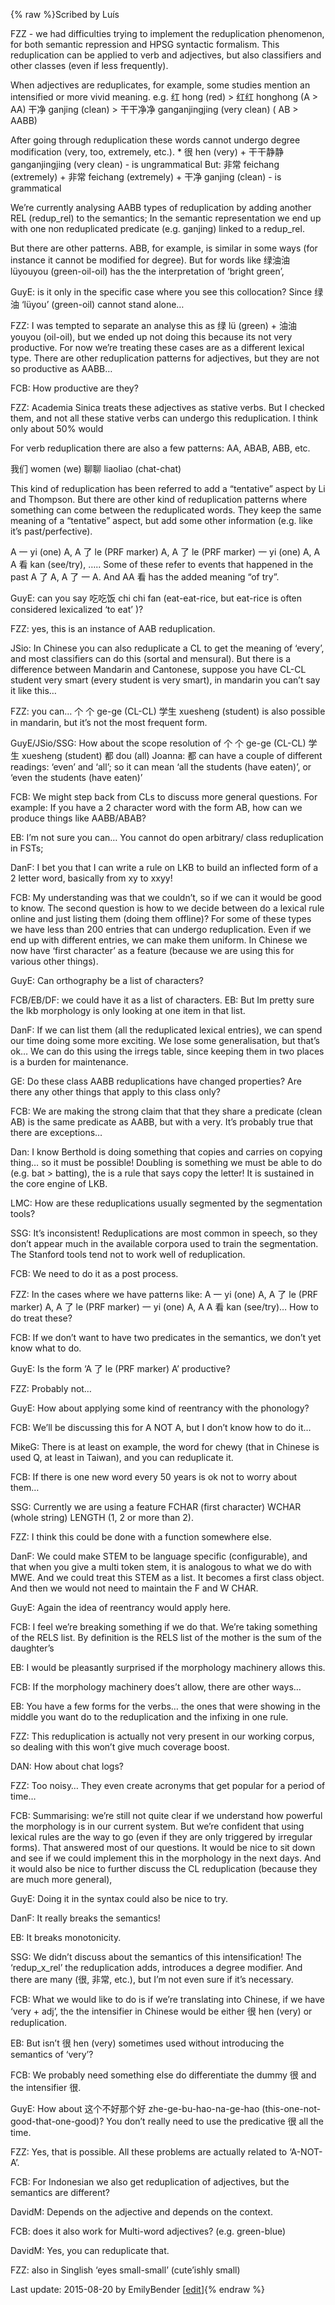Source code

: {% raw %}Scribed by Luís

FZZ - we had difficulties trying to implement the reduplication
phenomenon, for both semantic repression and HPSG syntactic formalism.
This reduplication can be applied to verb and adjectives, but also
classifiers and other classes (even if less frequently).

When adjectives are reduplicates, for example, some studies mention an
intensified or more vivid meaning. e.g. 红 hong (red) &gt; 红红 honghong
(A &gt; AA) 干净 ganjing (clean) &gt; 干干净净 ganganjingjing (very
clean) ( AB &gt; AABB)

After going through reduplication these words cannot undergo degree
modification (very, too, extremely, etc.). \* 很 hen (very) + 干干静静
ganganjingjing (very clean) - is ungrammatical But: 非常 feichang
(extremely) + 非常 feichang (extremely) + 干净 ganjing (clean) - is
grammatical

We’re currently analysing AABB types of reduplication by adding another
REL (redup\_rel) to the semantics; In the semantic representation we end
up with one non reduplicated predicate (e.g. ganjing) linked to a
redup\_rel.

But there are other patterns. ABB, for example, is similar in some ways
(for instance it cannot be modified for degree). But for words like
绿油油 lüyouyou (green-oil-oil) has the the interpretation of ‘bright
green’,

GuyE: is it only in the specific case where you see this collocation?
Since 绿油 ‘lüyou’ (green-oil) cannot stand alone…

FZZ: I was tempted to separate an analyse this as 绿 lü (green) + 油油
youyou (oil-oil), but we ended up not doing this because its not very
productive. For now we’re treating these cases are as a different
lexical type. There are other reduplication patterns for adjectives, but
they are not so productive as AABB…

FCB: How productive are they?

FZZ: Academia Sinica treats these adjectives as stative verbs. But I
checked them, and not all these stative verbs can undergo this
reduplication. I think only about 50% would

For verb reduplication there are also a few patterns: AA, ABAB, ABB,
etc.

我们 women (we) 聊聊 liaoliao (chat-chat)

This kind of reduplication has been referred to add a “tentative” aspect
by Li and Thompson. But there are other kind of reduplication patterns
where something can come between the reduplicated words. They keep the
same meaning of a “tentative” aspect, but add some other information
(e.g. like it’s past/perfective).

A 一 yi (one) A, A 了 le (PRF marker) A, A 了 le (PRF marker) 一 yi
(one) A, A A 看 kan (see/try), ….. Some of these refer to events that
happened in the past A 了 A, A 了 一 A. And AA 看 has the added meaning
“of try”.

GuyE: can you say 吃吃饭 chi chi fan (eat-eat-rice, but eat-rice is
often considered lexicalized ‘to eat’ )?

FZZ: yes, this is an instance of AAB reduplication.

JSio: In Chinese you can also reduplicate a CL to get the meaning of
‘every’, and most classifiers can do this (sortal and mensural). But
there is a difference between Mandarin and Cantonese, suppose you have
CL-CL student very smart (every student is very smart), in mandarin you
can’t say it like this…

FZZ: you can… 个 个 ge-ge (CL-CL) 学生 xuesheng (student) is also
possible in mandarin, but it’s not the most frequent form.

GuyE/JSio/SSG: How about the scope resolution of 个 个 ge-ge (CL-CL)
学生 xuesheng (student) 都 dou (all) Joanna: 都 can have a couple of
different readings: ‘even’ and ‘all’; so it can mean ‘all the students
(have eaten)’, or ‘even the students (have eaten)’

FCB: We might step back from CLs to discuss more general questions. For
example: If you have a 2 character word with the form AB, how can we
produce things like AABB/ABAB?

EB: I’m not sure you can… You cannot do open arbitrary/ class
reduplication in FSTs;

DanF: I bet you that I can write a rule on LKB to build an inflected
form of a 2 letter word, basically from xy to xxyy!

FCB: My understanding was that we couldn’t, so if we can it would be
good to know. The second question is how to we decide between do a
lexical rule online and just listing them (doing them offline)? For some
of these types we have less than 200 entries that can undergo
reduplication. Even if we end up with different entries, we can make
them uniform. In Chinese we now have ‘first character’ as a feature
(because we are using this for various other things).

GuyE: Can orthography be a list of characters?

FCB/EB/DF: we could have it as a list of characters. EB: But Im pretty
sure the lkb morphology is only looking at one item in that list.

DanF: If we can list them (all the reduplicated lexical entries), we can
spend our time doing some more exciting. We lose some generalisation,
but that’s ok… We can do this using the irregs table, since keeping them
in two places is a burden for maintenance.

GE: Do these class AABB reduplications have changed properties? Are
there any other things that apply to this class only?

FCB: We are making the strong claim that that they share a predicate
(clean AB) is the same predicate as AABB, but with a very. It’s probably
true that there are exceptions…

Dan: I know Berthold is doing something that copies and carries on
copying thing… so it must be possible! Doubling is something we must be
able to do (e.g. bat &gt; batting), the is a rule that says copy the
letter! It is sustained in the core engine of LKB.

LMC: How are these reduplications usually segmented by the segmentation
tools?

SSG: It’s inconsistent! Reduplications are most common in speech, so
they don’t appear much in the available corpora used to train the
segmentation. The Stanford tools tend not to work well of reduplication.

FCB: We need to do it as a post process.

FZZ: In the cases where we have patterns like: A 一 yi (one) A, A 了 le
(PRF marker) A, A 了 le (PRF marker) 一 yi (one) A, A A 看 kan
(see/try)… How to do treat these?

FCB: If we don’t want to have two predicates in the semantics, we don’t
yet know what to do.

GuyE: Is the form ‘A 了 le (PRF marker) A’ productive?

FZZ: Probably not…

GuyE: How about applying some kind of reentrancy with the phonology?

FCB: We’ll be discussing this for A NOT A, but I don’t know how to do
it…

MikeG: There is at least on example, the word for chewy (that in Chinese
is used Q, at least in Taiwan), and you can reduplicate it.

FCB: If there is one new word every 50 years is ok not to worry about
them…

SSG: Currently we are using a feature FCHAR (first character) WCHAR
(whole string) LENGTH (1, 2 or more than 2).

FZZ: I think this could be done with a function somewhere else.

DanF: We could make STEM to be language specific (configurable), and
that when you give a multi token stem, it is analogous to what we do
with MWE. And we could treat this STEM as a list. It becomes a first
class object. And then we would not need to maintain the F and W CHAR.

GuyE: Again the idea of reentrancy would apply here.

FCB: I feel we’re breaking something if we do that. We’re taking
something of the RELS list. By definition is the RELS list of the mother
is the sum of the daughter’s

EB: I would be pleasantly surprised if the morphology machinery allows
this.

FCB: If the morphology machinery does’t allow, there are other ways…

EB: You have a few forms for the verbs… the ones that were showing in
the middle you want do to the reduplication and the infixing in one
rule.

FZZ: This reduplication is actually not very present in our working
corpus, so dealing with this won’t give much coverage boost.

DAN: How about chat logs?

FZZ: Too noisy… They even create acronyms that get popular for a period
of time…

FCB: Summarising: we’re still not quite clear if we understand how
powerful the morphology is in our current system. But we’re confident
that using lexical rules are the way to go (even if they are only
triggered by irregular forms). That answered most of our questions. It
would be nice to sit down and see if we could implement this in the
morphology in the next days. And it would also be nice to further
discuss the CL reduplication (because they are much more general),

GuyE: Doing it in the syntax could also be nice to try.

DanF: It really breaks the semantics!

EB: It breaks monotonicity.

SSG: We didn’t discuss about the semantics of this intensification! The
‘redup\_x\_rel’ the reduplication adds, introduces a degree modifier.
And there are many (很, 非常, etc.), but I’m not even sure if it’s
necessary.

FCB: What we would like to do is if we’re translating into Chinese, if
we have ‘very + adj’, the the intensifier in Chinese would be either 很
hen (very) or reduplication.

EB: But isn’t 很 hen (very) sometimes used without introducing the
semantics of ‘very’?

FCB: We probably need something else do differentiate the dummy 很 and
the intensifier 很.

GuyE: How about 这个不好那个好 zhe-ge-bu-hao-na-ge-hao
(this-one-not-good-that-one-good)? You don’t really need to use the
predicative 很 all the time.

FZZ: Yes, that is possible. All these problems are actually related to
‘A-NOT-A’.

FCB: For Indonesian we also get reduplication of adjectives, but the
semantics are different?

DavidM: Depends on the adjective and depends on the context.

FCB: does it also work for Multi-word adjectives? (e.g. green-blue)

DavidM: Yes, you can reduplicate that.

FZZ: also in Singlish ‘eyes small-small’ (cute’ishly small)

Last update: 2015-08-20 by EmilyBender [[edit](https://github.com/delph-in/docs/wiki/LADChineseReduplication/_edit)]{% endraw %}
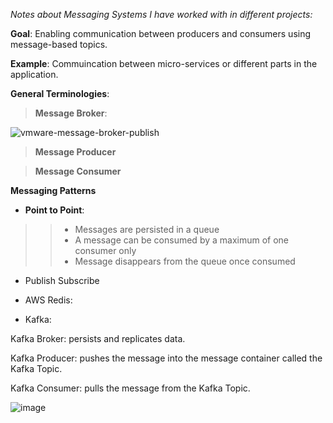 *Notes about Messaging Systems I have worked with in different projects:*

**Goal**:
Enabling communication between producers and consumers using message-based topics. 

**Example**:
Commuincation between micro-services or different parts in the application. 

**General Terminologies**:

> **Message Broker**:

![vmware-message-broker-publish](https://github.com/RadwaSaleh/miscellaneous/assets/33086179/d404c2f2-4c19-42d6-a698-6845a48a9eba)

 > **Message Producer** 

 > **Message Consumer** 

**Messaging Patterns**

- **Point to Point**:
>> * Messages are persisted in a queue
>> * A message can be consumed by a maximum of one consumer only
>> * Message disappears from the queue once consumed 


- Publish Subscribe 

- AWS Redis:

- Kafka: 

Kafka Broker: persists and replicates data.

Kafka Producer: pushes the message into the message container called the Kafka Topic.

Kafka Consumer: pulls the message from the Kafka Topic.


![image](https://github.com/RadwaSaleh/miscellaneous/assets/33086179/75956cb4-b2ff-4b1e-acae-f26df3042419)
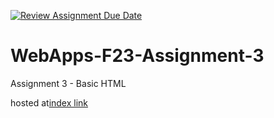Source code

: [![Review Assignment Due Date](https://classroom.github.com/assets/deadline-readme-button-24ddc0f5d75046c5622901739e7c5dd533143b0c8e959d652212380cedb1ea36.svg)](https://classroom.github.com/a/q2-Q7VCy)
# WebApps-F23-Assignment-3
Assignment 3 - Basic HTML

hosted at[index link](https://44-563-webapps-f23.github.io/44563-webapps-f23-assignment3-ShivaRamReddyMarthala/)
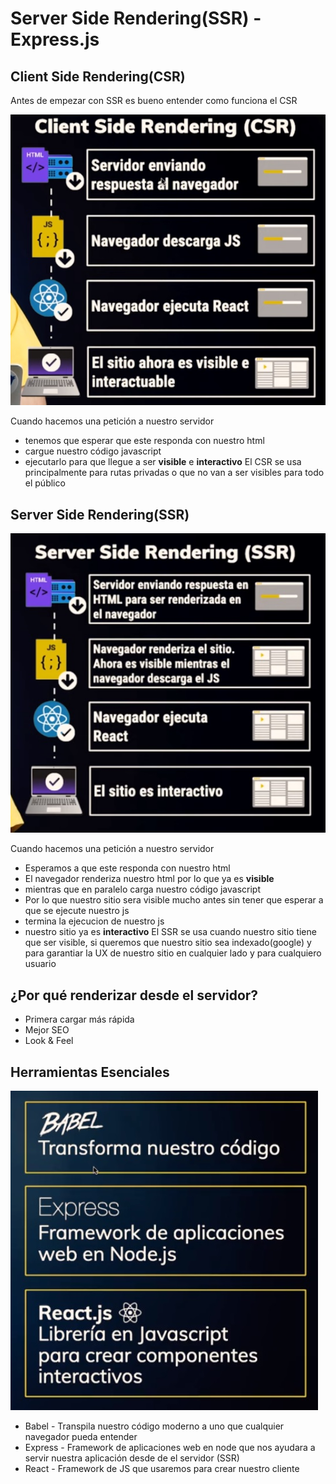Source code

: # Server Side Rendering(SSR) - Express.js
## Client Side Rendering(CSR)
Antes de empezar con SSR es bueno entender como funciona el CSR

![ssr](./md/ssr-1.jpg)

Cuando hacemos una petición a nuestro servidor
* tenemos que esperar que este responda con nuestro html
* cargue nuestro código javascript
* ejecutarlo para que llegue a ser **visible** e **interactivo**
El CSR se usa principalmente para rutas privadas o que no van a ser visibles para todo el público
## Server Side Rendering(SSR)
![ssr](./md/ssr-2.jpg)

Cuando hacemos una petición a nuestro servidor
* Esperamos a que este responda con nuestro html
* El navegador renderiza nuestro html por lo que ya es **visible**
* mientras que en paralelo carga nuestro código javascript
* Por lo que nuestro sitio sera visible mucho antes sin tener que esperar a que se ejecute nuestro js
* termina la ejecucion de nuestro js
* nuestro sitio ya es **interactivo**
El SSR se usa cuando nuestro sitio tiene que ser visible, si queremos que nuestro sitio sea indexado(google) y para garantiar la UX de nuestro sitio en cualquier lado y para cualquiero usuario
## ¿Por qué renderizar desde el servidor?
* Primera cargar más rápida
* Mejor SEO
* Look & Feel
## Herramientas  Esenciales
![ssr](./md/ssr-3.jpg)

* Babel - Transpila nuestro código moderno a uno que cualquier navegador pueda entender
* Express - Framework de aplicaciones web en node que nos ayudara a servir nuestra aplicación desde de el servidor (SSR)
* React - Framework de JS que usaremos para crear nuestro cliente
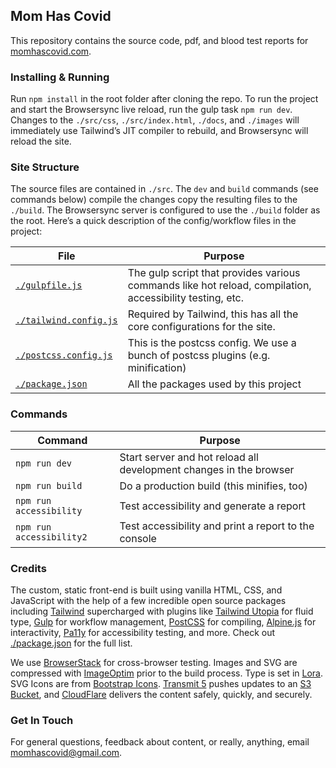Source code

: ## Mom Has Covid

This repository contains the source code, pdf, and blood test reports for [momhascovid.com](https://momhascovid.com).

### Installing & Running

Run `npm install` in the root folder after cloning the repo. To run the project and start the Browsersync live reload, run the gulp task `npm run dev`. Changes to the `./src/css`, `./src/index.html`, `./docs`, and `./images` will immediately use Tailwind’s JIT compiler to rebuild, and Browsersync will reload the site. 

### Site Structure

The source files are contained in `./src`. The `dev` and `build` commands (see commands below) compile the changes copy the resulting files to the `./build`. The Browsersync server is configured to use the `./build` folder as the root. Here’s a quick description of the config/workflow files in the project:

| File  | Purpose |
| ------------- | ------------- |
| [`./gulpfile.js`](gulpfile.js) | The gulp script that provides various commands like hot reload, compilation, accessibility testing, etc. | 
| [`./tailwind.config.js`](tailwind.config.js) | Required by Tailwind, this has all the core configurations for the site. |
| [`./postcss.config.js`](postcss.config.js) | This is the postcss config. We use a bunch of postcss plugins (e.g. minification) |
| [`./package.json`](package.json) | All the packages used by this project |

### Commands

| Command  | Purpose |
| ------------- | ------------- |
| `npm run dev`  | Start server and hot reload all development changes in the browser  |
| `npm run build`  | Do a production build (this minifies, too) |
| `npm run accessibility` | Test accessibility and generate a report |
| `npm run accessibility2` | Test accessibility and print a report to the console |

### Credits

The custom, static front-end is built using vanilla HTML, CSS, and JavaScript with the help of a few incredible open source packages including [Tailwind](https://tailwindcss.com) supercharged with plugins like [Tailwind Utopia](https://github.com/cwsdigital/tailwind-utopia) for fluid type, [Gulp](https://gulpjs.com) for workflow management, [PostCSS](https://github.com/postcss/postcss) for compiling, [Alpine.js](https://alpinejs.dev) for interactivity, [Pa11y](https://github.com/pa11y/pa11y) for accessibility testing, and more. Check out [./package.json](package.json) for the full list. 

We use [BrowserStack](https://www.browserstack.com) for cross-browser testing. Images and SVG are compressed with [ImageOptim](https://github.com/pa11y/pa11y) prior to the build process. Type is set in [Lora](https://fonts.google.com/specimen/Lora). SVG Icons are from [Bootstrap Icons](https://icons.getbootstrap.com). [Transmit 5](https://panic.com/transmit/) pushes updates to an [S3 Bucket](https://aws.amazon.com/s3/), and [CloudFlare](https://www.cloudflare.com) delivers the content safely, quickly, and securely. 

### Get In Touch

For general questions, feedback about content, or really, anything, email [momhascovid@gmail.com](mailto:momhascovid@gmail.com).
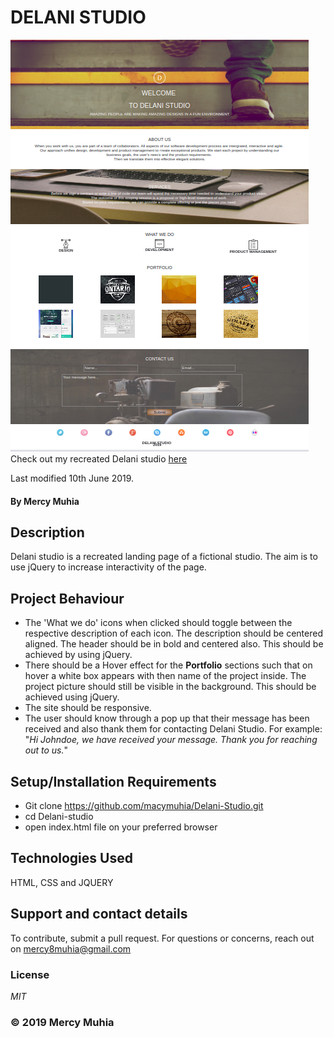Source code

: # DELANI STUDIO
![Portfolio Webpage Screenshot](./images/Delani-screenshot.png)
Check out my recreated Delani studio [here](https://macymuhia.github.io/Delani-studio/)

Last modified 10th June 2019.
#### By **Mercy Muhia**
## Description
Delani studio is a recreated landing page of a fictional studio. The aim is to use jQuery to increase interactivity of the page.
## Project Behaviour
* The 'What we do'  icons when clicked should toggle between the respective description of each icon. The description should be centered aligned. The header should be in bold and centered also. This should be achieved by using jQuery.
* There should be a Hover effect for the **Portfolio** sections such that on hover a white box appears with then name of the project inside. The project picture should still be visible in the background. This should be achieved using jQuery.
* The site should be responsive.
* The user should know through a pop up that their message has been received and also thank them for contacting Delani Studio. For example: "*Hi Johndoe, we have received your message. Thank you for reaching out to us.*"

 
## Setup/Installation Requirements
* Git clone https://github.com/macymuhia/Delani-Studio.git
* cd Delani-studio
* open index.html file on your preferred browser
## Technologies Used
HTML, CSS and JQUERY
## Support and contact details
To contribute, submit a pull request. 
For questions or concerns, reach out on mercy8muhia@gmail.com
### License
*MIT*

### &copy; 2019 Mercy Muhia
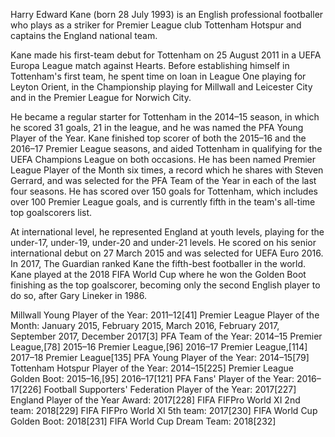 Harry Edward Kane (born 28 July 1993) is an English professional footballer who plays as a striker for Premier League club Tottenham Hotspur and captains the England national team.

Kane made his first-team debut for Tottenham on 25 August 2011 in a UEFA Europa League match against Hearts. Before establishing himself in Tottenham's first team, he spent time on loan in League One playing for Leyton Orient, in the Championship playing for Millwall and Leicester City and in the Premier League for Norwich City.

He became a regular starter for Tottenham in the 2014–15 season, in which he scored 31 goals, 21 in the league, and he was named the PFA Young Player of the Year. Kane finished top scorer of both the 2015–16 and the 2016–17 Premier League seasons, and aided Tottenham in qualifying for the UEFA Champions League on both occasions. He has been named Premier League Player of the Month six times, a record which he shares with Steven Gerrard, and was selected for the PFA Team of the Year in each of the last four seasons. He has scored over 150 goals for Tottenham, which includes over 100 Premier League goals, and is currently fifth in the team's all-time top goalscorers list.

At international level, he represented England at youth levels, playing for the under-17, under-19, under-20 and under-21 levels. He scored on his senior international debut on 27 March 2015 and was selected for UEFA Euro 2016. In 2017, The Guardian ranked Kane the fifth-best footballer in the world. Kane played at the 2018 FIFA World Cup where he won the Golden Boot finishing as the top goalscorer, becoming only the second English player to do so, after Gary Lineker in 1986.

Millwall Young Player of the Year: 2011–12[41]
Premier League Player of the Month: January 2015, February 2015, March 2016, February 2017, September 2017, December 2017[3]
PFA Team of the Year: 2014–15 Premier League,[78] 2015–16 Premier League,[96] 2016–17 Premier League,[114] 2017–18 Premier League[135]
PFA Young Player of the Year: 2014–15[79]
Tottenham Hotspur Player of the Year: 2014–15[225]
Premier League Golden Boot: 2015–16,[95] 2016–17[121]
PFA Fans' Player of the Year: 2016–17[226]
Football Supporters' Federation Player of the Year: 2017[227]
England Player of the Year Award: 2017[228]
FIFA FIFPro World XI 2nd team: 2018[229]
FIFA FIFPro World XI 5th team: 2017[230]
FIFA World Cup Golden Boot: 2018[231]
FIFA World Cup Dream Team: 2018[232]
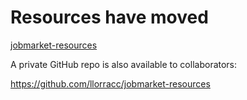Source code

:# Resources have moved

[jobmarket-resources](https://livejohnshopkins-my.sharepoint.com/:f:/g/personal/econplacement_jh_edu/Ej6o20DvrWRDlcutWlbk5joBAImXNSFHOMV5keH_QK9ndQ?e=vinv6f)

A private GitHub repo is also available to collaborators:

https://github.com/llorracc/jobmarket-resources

******

* EXERCISE DESCRIPTION
Using the records above, work out how many lines hold the string "first"; answer with that number alone.

* EXERCISE ANSWER
4